## WHAT YOU ARE ASKED TO DO
What's needed is a word-for-word retyping of the entries below, pictures omitted.

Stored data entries

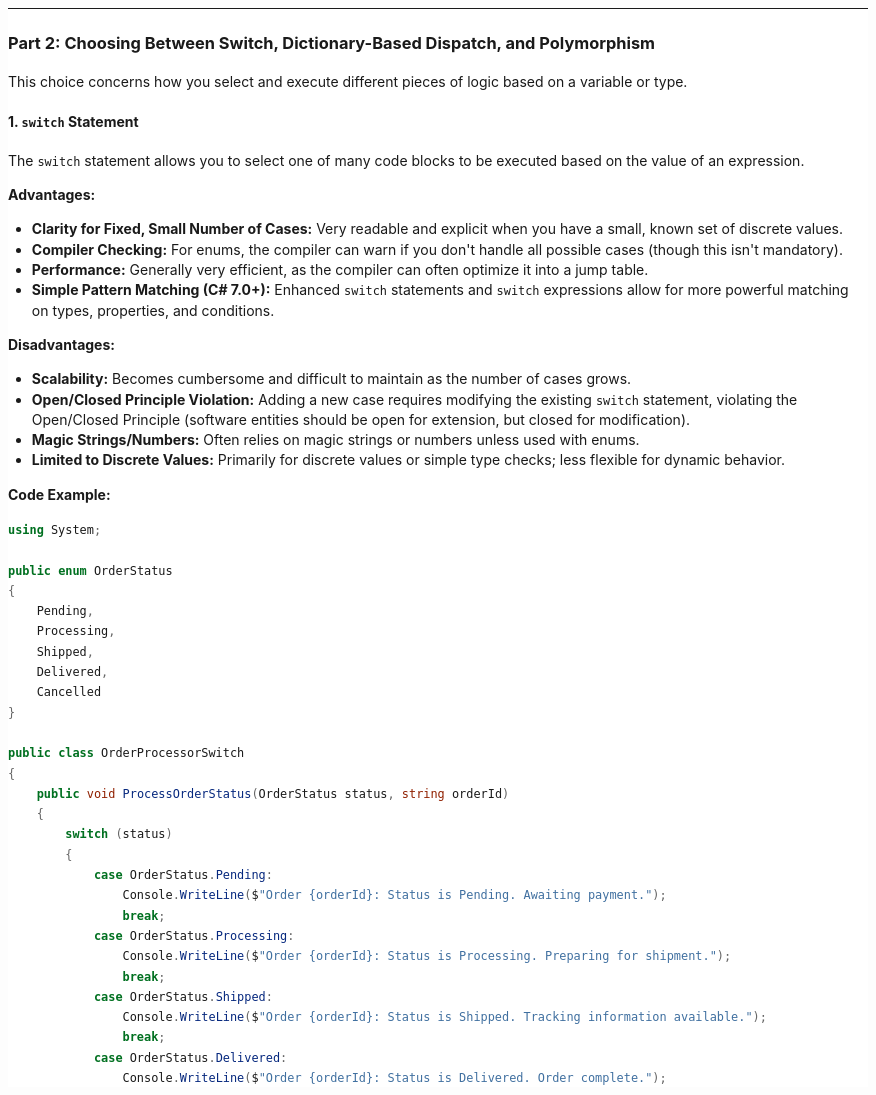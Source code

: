 -----

### Part 2: Choosing Between Switch, Dictionary-Based Dispatch, and Polymorphism

This choice concerns how you select and execute different pieces of logic based on a variable or type.

#### 1\. `switch` Statement

The `switch` statement allows you to select one of many code blocks to be executed based on the value of an expression.

**Advantages:**

  * **Clarity for Fixed, Small Number of Cases:** Very readable and explicit when you have a small, known set of discrete values.
  * **Compiler Checking:** For enums, the compiler can warn if you don't handle all possible cases (though this isn't mandatory).
  * **Performance:** Generally very efficient, as the compiler can often optimize it into a jump table.
  * **Simple Pattern Matching (C\# 7.0+):** Enhanced `switch` statements and `switch` expressions allow for more powerful matching on types, properties, and conditions.

**Disadvantages:**

  * **Scalability:** Becomes cumbersome and difficult to maintain as the number of cases grows.
  * **Open/Closed Principle Violation:** Adding a new case requires modifying the existing `switch` statement, violating the Open/Closed Principle (software entities should be open for extension, but closed for modification).
  * **Magic Strings/Numbers:** Often relies on magic strings or numbers unless used with enums.
  * **Limited to Discrete Values:** Primarily for discrete values or simple type checks; less flexible for dynamic behavior.

**Code Example:**

```csharp
using System;

public enum OrderStatus
{
    Pending,
    Processing,
    Shipped,
    Delivered,
    Cancelled
}

public class OrderProcessorSwitch
{
    public void ProcessOrderStatus(OrderStatus status, string orderId)
    {
        switch (status)
        {
            case OrderStatus.Pending:
                Console.WriteLine($"Order {orderId}: Status is Pending. Awaiting payment.");
                break;
            case OrderStatus.Processing:
                Console.WriteLine($"Order {orderId}: Status is Processing. Preparing for shipment.");
                break;
            case OrderStatus.Shipped:
                Console.WriteLine($"Order {orderId}: Status is Shipped. Tracking information available.");
                break;
            case OrderStatus.Delivered:
                Console.WriteLine($"Order {orderId}: Status is Delivered. Order complete.");
```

## RESPONSE TO THE TASK
Source code

: -----

### Part 2: Choosing Between Switch, Dictionary-Based Dispatch, and Polymorphism

This choice concerns how you select and execute different pieces of logic based on a variable or type.

#### 1\. `switch` Statement

The `switch` statement allows you to select one of many code blocks to be executed based on the value of an expression.

**Advantages:**

  * **Clarity for Fixed, Small Number of Cases:** Very readable and explicit when you have a small, known set of discrete values.
  * **Compiler Checking:** For enums, the compiler can warn if you don't handle all possible cases (though this isn't mandatory).
  * **Performance:** Generally very efficient, as the compiler can often optimize it into a jump table.
  * **Simple Pattern Matching (C\# 7.0+):** Enhanced `switch` statements and `switch` expressions allow for more powerful matching on types, properties, and conditions.

**Disadvantages:**

  * **Scalability:** Becomes cumbersome and difficult to maintain as the number of cases grows.
  * **Open/Closed Principle Violation:** Adding a new case requires modifying the existing `switch` statement, violating the Open/Closed Principle (software entities should be open for extension, but closed for modification).
  * **Magic Strings/Numbers:** Often relies on magic strings or numbers unless used with enums.
  * **Limited to Discrete Values:** Primarily for discrete values or simple type checks; less flexible for dynamic behavior.

**Code Example:**

```csharp
using System;

public enum OrderStatus
{
    Pending,
    Processing,
    Shipped,
    Delivered,
    Cancelled
}

public class OrderProcessorSwitch
{
    public void ProcessOrderStatus(OrderStatus status, string orderId)
    {
        switch (status)
        {
            case OrderStatus.Pending:
                Console.WriteLine($"Order {orderId}: Status is Pending. Awaiting payment.");
                break;
            case OrderStatus.Processing:
                Console.WriteLine($"Order {orderId}: Status is Processing. Preparing for shipment.");
                break;
            case OrderStatus.Shipped:
                Console.WriteLine($"Order {orderId}: Status is Shipped. Tracking information available.");
                break;
            case OrderStatus.Delivered:
                Console.WriteLine($"Order {orderId}: Status is Delivered. Order complete.");
```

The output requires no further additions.